Records excerpted from a collection:
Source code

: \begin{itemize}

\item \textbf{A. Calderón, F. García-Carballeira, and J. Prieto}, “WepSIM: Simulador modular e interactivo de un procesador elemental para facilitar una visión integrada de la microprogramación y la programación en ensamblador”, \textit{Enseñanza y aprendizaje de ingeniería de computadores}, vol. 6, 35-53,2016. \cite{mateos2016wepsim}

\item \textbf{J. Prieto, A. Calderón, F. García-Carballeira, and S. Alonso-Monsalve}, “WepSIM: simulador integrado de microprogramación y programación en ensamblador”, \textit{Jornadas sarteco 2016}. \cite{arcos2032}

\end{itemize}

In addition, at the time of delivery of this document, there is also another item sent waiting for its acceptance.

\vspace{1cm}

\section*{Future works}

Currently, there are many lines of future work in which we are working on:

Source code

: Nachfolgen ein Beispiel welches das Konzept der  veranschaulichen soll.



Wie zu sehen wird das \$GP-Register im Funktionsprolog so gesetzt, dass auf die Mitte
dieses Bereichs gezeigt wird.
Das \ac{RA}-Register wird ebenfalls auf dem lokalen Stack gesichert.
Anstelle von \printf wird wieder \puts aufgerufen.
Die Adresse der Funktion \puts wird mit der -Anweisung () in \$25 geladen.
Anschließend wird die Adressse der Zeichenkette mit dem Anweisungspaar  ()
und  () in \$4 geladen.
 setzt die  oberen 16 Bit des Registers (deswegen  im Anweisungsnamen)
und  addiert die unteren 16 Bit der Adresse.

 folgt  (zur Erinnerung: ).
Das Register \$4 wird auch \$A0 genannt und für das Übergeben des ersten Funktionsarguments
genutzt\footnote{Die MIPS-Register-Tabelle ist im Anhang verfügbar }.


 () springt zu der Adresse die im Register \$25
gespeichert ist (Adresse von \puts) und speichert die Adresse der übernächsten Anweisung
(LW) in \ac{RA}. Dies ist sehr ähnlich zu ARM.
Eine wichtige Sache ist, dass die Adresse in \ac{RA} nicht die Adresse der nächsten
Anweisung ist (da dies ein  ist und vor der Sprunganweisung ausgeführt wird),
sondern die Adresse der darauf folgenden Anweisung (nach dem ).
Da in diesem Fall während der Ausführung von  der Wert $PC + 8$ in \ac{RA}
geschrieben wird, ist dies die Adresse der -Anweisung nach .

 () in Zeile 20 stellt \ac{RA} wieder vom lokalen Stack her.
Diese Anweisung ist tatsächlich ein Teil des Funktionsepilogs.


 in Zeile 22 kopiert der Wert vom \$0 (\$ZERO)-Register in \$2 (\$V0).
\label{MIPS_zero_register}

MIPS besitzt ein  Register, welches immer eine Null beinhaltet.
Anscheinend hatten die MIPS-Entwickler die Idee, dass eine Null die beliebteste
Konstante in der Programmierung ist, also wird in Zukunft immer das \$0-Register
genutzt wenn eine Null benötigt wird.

## Task goal
Show all lines above holding "Wert".

## Your solution
Da in diesem Fall während der Ausführung von  der Wert $PC + 8$ in \ac{RA}
 in Zeile 22 kopiert der Wert vom \$0 (\$ZERO)-Register in \$2 (\$V0).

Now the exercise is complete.